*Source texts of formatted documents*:
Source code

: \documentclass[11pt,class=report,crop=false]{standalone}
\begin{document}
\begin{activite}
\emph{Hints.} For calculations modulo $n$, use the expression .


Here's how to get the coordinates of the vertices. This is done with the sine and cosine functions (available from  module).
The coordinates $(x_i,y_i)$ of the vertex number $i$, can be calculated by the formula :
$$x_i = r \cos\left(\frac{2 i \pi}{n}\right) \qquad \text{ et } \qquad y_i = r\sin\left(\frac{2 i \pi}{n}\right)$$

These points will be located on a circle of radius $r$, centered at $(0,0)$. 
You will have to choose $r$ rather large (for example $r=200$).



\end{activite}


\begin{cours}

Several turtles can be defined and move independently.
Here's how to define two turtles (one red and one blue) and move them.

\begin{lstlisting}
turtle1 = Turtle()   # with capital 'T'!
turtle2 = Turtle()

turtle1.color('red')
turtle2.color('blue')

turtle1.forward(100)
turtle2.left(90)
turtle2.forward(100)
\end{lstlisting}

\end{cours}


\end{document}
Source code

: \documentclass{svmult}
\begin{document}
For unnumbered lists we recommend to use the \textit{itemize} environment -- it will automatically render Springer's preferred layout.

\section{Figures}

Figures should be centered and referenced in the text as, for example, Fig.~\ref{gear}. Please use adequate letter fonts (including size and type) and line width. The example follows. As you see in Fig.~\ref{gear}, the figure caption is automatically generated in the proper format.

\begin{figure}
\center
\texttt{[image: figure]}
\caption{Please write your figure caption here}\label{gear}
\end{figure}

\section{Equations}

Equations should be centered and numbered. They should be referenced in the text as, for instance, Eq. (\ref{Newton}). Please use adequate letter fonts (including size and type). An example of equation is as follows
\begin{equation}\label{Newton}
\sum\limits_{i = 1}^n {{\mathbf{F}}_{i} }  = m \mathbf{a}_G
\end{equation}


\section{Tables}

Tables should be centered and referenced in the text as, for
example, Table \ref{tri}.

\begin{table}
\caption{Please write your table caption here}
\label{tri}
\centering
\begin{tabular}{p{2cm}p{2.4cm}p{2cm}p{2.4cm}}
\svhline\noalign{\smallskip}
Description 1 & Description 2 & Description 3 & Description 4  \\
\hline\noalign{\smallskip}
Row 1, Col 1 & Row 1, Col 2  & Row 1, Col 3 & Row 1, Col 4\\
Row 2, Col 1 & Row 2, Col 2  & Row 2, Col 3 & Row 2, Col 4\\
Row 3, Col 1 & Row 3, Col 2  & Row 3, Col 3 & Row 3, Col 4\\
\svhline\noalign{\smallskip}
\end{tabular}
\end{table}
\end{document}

*What you are asked to do*:
Show the lines of the entries that include the string "will", copying each in full.

*Response below*:
These points will be located on a circle of radius $r$, centered at $(0,0)$. 
You will have to choose $r$ rather large (for example $r=200$).
For unnumbered lists we recommend to use the \textit{itemize} environment -- it will automatically render Springer's preferred layout.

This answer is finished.